Last update: Dec 11, 2022

Overview

An Unsupervised Graph-based Toolbox for Fraud Detection

Introduction: UGFraud is an unsupervised graph-based fraud detection toolbox that integrates several state-of-the-art graph-based fraud detection algorithms. It can be applied to bipartite graphs (e.g., user-product graph), and it can estimate the suspiciousness of both nodes and edges. The implemented models can be found here.

The toolbox incorporates the Markov Random Field (MRF)-based algorithm, dense-block detection-based algorithm, and SVD-based algorithm. For MRF-based algorithms, the users only need the graph structure and the prior suspicious score of the nodes as the input. For other algorithms, the graph structure is the only input.

Meanwhile, we have a deep graph-based fraud detection toolbox which implements state-of-the-art graph neural network-based fraud detectors.

We welcome contributions on adding new fraud detectors and extending the features of the toolbox. Some of the planned features are listed in TODO list.

If you use the toolbox in your project, please cite the paper below and the algorithms you used :

@inproceedings{dou2020robust,
  title={Robust Spammer Detection by Nash Reinforcement Learning},
  author={Dou, Yingtong and Ma, Guixiang and Yu, Philip S and Xie, Sihong},
  booktitle={Proceedings of the 26th ACM SIGKDD International Conference on Knowledge Discovery \& Data Mining},
  year={2020}
}

Useful Resources

Table of Contents

Installation
User Guide
Implemented Models
Model Comparison
TODO List
How to Contribute

Installation

You can install UGFraud from pypi:

pip install UGFraud

or download and install from github:

git clone https://github.com/safe-graph/UGFraud.git
cd UGFraud
python setup.py install

Dataset

The demo data is not the intact data (rating and date information are missing). The rating information is only used in ZooBP demo. If you need the intact date to play demo, please email [email protected] to download the intact data from Yelp Spam Review Dataset. The metadata.gz file in /UGFraud/Yelp_Data/YelpChi includes:

user_id: 38063 number of users
product_id: 201 number of products
rating: from 1.0 (low) to 5.0 (high)
label: -1 is not spam, 1 is spam
date: data creation time

User Guide

Running the example code

You can find the implemented models in /UGFraud/Demo directory. For example, you can run fBox using:

python eval_fBox.py

Running on your datasets

Have a look at the /UGFraud/Demo/data_to_network_graph.py to convert your data into the networkx graph.

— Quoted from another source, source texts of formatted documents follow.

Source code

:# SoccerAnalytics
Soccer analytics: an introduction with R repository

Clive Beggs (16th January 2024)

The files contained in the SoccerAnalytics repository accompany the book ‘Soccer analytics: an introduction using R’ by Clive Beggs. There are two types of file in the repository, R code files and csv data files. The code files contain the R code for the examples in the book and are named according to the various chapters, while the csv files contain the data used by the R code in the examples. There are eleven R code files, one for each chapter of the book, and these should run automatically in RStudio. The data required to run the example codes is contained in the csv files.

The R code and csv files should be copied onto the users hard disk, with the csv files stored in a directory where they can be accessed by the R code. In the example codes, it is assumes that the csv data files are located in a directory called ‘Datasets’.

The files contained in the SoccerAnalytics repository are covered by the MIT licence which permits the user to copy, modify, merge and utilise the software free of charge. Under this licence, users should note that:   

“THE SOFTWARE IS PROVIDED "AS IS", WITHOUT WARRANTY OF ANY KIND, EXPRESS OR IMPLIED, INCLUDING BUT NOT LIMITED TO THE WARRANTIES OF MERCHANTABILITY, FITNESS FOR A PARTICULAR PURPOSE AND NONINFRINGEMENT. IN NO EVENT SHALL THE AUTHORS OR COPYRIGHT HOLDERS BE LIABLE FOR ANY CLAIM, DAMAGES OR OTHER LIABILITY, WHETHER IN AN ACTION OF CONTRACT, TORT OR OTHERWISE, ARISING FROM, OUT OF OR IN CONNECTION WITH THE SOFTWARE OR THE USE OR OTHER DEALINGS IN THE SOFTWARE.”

In order to use your own data, you have to provide the following information at least:

a dict of dict:

'user_id':{
        'product_id':
                {
                'label': 1
                }

a dict of prior

You can use dict_to networkx(graph_dict) function from /Utils/helper.py file to convert your graph_dict into a networkx graph. For more details, please see data_to_network_graph.py.

The structure of code

The /UGFraud repository is organized as follows:

Demo/ contains the implemented models and the corresponding example code;
Detector/ contains the basic models;
Yelp_Data/ contains the necessary dataset files;
Utils/ contains the every help functions.

Implemented Models

Model	Paper	Venue	Reference
SpEagle	Collective Opinion Spam Detection: Bridging Review Networks and Metadata	KDD 2015	BibTex
GANG	GANG: Detecting Fraudulent Users in Online Social Networks via Guilt-by-Association on Directed Graph	ICDM 2017	BibTex
fBox	Spotting Suspicious Link Behavior with fBox: An Adversarial Perspective	ICDM 2014	BibTex
Fraudar	FRAUDAR: Bounding Graph Fraud in the Face of Camouflage	KDD 2016	BibTex
ZooBP	ZooBP: Belief Propagation for Heterogeneous Networks	VLDB 2017	BibTex
SVD	Singular value decomposition and least squares solutions	-	BibTex
Prior	Evaluating suspicioueness based on prior information	-	-

Model Comparison

Model	Application	Graph Type	Model Type
SpEagle	Review Spam	Tripartite	MRF
GANG	Social Sybil	Bipartite	MRF
fBox	Social Fraudster	Bipartite	SVD
Fraudar	Social Fraudster	Bipartite	Dense-block
ZooBP	E-commerce Fraud	Tripartite	MRF
SVD	Dimension Reduction	Bipartite	SVD

TODO List

Homogeneous graph implementation

How to Contribute

You are welcomed to contribute to this open-source toolbox. Currently, you can create issues or send email to [email protected] for inquiry.

You might also like...

OBBDetection: an oriented object detection toolbox modified from MMdetection

OBBDetection note: If you have questions or good suggestions, feel free to propose issues and contact me. introduction OBBDetection is an oriented obj

3 Nov 11, 2022

A Python Library for Graph Outlier Detection (Anomaly Detection)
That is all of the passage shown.